[Data provided]
===============

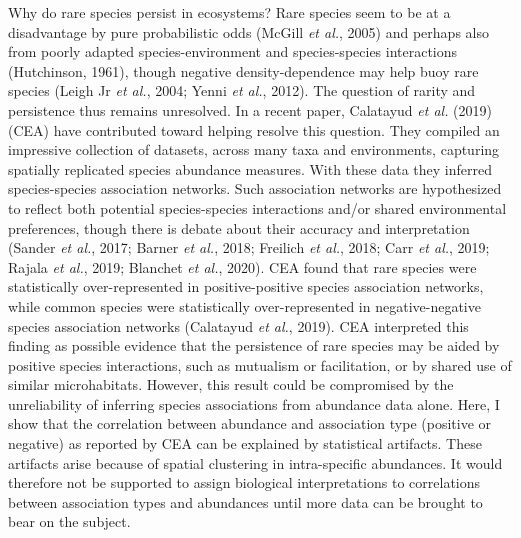 \documentclass[
]{article}
\begin{document}
Why do rare species persist in ecosystems? Rare species seem to be at a
disadvantage by pure probabilistic odds (McGill \emph{et al.}, 2005) and
perhaps also from poorly adapted species-environment and species-species
interactions (Hutchinson, 1961), though negative density-dependence may
help buoy rare species (Leigh Jr \emph{et al.}, 2004; Yenni \emph{et
al.}, 2012). The question of rarity and persistence thus remains
unresolved. In a recent paper, Calatayud \emph{et al.} (2019) (CEA) have
contributed toward helping resolve this question. They compiled an
impressive collection of datasets, across many taxa and environments,
capturing spatially replicated species abundance measures. With these
data they inferred species-species association networks. Such
association networks are hypothesized to reflect both potential
species-species interactions and/or shared environmental preferences,
though there is debate about their accuracy and interpretation (Sander
\emph{et al.}, 2017; Barner \emph{et al.}, 2018; Freilich \emph{et al.},
2018; Carr \emph{et al.}, 2019; Rajala \emph{et al.}, 2019; Blanchet
\emph{et al.}, 2020). CEA found that rare species were statistically
over-represented in positive-positive species association networks,
while common species were statistically over-represented in
negative-negative species association networks (Calatayud \emph{et al.},
2019). CEA interpreted this finding as possible evidence that the
persistence of rare species may be aided by positive species
interactions, such as mutualism or facilitation, or by shared use of
similar microhabitats. However, this result could be compromised by the
unreliability of inferring species associations from abundance data
alone. Here, I show that the correlation between abundance and
association type (positive or negative) as reported by CEA can be
explained by statistical artifacts. These artifacts arise because of
spatial clustering in intra-specific abundances. It would therefore not
be supported to assign biological interpretations to correlations
between association types and abundances until more data can be brought
to bear on the subject.
\end{document}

===============

[Your objective] What is the number of lines in the records that include the word "over"? Answer with that number only.

[Your response] 2